WORK TASK
Skip the pictures. Quote every line below, exactly, from the one with "const [user,setUser] = useState(null);" through the final line.

DATA RECORDS
-- Opening Marker --

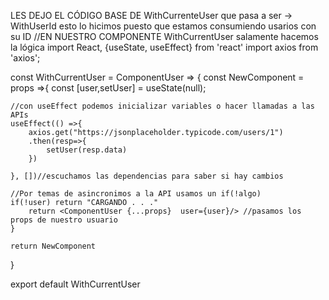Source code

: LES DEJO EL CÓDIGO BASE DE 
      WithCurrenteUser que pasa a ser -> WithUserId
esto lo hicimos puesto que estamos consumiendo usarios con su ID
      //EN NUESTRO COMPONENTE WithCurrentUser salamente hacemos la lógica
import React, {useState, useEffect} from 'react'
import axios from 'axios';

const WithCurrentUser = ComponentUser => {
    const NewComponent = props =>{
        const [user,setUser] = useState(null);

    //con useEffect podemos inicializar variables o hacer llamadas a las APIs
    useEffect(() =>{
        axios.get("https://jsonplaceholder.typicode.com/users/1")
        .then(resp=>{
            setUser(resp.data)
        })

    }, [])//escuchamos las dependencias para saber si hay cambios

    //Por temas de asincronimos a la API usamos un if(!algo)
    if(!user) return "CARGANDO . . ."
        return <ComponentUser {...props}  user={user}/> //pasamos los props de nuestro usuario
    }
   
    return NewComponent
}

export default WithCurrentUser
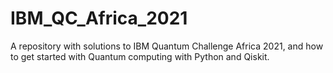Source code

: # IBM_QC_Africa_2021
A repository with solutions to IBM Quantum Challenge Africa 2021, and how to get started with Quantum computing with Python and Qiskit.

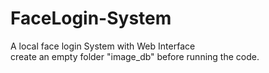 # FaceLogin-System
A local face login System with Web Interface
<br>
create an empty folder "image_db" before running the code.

-- Closing Marker --

PROBLEM SOLUTION
        const [user,setUser] = useState(null);

    //con useEffect podemos inicializar variables o hacer llamadas a las APIs
    useEffect(() =>{
        axios.get("https://jsonplaceholder.typicode.com/users/1")
        .then(resp=>{
            setUser(resp.data)
        })

    }, [])//escuchamos las dependencias para saber si hay cambios

    //Por temas de asincronimos a la API usamos un if(!algo)
    if(!user) return "CARGANDO . . ."
        return <ComponentUser {...props}  user={user}/> //pasamos los props de nuestro usuario
    }
   
    return NewComponent
}

export default WithCurrentUser
Source code

: # IBM_QC_Africa_2021
A repository with solutions to IBM Quantum Challenge Africa 2021, and how to get started with Quantum computing with Python and Qiskit.

 # FaceLogin-System
A local face login System with Web Interface
<br>
create an empty folder "image_db" before running the code.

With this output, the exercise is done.